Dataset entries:
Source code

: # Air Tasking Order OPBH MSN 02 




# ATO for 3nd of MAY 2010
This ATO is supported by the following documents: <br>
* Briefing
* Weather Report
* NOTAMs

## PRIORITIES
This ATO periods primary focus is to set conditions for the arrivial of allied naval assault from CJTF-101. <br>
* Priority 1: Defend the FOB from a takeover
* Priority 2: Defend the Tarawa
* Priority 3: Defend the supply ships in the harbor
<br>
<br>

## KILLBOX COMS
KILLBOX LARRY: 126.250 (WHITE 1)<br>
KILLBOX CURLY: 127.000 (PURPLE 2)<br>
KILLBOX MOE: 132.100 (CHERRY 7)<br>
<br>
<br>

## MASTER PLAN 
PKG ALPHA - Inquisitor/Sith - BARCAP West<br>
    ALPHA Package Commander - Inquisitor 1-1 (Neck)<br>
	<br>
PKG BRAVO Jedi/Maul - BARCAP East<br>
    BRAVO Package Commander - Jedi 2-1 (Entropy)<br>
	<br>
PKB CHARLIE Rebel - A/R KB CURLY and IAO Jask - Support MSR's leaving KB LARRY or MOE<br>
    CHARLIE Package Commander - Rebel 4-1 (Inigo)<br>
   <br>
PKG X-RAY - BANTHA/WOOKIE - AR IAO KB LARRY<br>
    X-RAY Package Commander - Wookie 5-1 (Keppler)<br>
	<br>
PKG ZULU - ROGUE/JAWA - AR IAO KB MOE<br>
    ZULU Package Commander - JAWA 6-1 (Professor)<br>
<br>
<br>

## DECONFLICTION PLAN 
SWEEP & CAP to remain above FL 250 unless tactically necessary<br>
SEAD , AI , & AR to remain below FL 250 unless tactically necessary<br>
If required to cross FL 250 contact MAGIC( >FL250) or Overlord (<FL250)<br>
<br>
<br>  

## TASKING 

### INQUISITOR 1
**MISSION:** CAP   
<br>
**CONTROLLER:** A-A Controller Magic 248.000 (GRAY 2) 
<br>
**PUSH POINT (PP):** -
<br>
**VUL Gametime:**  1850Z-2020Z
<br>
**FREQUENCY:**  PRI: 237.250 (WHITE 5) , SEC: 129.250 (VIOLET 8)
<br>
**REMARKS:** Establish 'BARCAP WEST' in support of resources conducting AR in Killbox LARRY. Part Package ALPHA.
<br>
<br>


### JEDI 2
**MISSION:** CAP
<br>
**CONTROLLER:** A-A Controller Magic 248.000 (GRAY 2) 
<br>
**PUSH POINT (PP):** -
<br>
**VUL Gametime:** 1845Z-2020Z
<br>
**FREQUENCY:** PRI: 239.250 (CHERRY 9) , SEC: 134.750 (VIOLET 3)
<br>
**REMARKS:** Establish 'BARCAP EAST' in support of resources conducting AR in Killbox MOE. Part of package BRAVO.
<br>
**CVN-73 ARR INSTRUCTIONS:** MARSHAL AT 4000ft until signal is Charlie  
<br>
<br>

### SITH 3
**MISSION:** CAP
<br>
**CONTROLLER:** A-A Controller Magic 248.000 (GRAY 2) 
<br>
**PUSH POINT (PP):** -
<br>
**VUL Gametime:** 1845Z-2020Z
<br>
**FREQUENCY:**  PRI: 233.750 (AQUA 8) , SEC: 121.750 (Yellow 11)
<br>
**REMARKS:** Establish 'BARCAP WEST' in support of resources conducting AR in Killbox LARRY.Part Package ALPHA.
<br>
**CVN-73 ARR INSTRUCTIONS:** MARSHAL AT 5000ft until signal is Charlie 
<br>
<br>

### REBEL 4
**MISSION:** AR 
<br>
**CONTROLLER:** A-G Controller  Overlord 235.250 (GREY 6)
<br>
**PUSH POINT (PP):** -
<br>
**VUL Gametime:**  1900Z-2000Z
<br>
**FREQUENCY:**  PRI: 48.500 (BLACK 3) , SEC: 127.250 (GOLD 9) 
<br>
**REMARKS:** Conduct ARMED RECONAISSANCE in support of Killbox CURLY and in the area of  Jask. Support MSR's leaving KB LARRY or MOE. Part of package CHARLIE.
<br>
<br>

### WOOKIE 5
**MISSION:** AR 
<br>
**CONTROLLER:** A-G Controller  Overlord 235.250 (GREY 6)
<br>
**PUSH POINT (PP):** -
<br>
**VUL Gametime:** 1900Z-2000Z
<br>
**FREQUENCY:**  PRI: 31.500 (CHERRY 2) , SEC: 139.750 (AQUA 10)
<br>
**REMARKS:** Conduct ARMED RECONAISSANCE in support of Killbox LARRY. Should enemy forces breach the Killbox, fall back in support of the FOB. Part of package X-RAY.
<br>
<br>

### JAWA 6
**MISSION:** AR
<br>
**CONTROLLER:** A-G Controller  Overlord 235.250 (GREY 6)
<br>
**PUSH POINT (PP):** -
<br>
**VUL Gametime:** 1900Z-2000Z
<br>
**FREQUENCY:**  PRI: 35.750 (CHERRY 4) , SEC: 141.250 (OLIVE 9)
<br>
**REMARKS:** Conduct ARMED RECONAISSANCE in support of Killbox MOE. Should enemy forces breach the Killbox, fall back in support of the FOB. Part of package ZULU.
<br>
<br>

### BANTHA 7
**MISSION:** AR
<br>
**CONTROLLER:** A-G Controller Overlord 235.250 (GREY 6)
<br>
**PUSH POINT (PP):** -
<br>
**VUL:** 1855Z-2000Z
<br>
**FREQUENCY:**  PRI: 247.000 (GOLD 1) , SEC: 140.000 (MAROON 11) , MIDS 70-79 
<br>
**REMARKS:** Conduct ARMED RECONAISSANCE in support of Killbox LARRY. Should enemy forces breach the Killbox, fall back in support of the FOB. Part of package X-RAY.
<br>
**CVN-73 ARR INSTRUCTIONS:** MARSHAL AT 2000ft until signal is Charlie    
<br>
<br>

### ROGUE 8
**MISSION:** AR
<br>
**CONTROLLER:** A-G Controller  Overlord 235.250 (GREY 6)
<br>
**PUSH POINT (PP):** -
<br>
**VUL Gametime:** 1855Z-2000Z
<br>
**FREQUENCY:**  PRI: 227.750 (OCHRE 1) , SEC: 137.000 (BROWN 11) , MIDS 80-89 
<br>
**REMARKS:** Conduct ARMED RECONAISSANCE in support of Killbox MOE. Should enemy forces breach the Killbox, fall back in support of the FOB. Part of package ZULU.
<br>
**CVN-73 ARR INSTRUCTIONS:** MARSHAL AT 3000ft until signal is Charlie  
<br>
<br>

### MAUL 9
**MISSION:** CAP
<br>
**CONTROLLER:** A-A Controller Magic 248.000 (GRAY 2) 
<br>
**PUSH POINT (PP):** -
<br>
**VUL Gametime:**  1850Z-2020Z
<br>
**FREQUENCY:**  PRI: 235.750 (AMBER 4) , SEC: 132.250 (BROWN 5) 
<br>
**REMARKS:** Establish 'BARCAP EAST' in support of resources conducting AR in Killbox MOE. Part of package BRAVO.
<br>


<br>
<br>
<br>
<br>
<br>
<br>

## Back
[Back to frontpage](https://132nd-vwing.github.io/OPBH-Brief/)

__WORK REQUIRED__: Every entry must come back exactly as written above.

__ANSWER TO THE PROBLEM__:
Source code

: # Air Tasking Order OPBH MSN 02 




# ATO for 3nd of MAY 2010
This ATO is supported by the following documents: <br>
* Briefing
* Weather Report
* NOTAMs

## PRIORITIES
This ATO periods primary focus is to set conditions for the arrivial of allied naval assault from CJTF-101. <br>
* Priority 1: Defend the FOB from a takeover
* Priority 2: Defend the Tarawa
* Priority 3: Defend the supply ships in the harbor
<br>
<br>

## KILLBOX COMS
KILLBOX LARRY: 126.250 (WHITE 1)<br>
KILLBOX CURLY: 127.000 (PURPLE 2)<br>
KILLBOX MOE: 132.100 (CHERRY 7)<br>
<br>
<br>

## MASTER PLAN 
PKG ALPHA - Inquisitor/Sith - BARCAP West<br>
    ALPHA Package Commander - Inquisitor 1-1 (Neck)<br>
	<br>
PKG BRAVO Jedi/Maul - BARCAP East<br>
    BRAVO Package Commander - Jedi 2-1 (Entropy)<br>
	<br>
PKB CHARLIE Rebel - A/R KB CURLY and IAO Jask - Support MSR's leaving KB LARRY or MOE<br>
    CHARLIE Package Commander - Rebel 4-1 (Inigo)<br>
   <br>
PKG X-RAY - BANTHA/WOOKIE - AR IAO KB LARRY<br>
    X-RAY Package Commander - Wookie 5-1 (Keppler)<br>
	<br>
PKG ZULU - ROGUE/JAWA - AR IAO KB MOE<br>
    ZULU Package Commander - JAWA 6-1 (Professor)<br>
<br>
<br>

## DECONFLICTION PLAN 
SWEEP & CAP to remain above FL 250 unless tactically necessary<br>
SEAD , AI , & AR to remain below FL 250 unless tactically necessary<br>
If required to cross FL 250 contact MAGIC( >FL250) or Overlord (<FL250)<br>
<br>
<br>  

## TASKING 

### INQUISITOR 1
**MISSION:** CAP   
<br>
**CONTROLLER:** A-A Controller Magic 248.000 (GRAY 2) 
<br>
**PUSH POINT (PP):** -
<br>
**VUL Gametime:**  1850Z-2020Z
<br>
**FREQUENCY:**  PRI: 237.250 (WHITE 5) , SEC: 129.250 (VIOLET 8)
<br>
**REMARKS:** Establish 'BARCAP WEST' in support of resources conducting AR in Killbox LARRY. Part Package ALPHA.
<br>
<br>


### JEDI 2
**MISSION:** CAP
<br>
**CONTROLLER:** A-A Controller Magic 248.000 (GRAY 2) 
<br>
**PUSH POINT (PP):** -
<br>
**VUL Gametime:** 1845Z-2020Z
<br>
**FREQUENCY:** PRI: 239.250 (CHERRY 9) , SEC: 134.750 (VIOLET 3)
<br>
**REMARKS:** Establish 'BARCAP EAST' in support of resources conducting AR in Killbox MOE. Part of package BRAVO.
<br>
**CVN-73 ARR INSTRUCTIONS:** MARSHAL AT 4000ft until signal is Charlie  
<br>
<br>

### SITH 3
**MISSION:** CAP
<br>
**CONTROLLER:** A-A Controller Magic 248.000 (GRAY 2) 
<br>
**PUSH POINT (PP):** -
<br>
**VUL Gametime:** 1845Z-2020Z
<br>
**FREQUENCY:**  PRI: 233.750 (AQUA 8) , SEC: 121.750 (Yellow 11)
<br>
**REMARKS:** Establish 'BARCAP WEST' in support of resources conducting AR in Killbox LARRY.Part Package ALPHA.
<br>
**CVN-73 ARR INSTRUCTIONS:** MARSHAL AT 5000ft until signal is Charlie 
<br>
<br>

### REBEL 4
**MISSION:** AR 
<br>
**CONTROLLER:** A-G Controller  Overlord 235.250 (GREY 6)
<br>
**PUSH POINT (PP):** -
<br>
**VUL Gametime:**  1900Z-2000Z
<br>
**FREQUENCY:**  PRI: 48.500 (BLACK 3) , SEC: 127.250 (GOLD 9) 
<br>
**REMARKS:** Conduct ARMED RECONAISSANCE in support of Killbox CURLY and in the area of  Jask. Support MSR's leaving KB LARRY or MOE. Part of package CHARLIE.
<br>
<br>

### WOOKIE 5
**MISSION:** AR 
<br>
**CONTROLLER:** A-G Controller  Overlord 235.250 (GREY 6)
<br>
**PUSH POINT (PP):** -
<br>
**VUL Gametime:** 1900Z-2000Z
<br>
**FREQUENCY:**  PRI: 31.500 (CHERRY 2) , SEC: 139.750 (AQUA 10)
<br>
**REMARKS:** Conduct ARMED RECONAISSANCE in support of Killbox LARRY. Should enemy forces breach the Killbox, fall back in support of the FOB. Part of package X-RAY.
<br>
<br>

### JAWA 6
**MISSION:** AR
<br>
**CONTROLLER:** A-G Controller  Overlord 235.250 (GREY 6)
<br>
**PUSH POINT (PP):** -
<br>
**VUL Gametime:** 1900Z-2000Z
<br>
**FREQUENCY:**  PRI: 35.750 (CHERRY 4) , SEC: 141.250 (OLIVE 9)
<br>
**REMARKS:** Conduct ARMED RECONAISSANCE in support of Killbox MOE. Should enemy forces breach the Killbox, fall back in support of the FOB. Part of package ZULU.
<br>
<br>

### BANTHA 7
**MISSION:** AR
<br>
**CONTROLLER:** A-G Controller Overlord 235.250 (GREY 6)
<br>
**PUSH POINT (PP):** -
<br>
**VUL:** 1855Z-2000Z
<br>
**FREQUENCY:**  PRI: 247.000 (GOLD 1) , SEC: 140.000 (MAROON 11) , MIDS 70-79 
<br>
**REMARKS:** Conduct ARMED RECONAISSANCE in support of Killbox LARRY. Should enemy forces breach the Killbox, fall back in support of the FOB. Part of package X-RAY.
<br>
**CVN-73 ARR INSTRUCTIONS:** MARSHAL AT 2000ft until signal is Charlie    
<br>
<br>

### ROGUE 8
**MISSION:** AR
<br>
**CONTROLLER:** A-G Controller  Overlord 235.250 (GREY 6)
<br>
**PUSH POINT (PP):** -
<br>
**VUL Gametime:** 1855Z-2000Z
<br>
**FREQUENCY:**  PRI: 227.750 (OCHRE 1) , SEC: 137.000 (BROWN 11) , MIDS 80-89 
<br>
**REMARKS:** Conduct ARMED RECONAISSANCE in support of Killbox MOE. Should enemy forces breach the Killbox, fall back in support of the FOB. Part of package ZULU.
<br>
**CVN-73 ARR INSTRUCTIONS:** MARSHAL AT 3000ft until signal is Charlie  
<br>
<br>

### MAUL 9
**MISSION:** CAP
<br>
**CONTROLLER:** A-A Controller Magic 248.000 (GRAY 2) 
<br>
**PUSH POINT (PP):** -
<br>
**VUL Gametime:**  1850Z-2020Z
<br>
**FREQUENCY:**  PRI: 235.750 (AMBER 4) , SEC: 132.250 (BROWN 5) 
<br>
**REMARKS:** Establish 'BARCAP EAST' in support of resources conducting AR in Killbox MOE. Part of package BRAVO.
<br>


<br>
<br>
<br>
<br>
<br>
<br>

## Back
[Back to frontpage](https://132nd-vwing.github.io/OPBH-Brief/)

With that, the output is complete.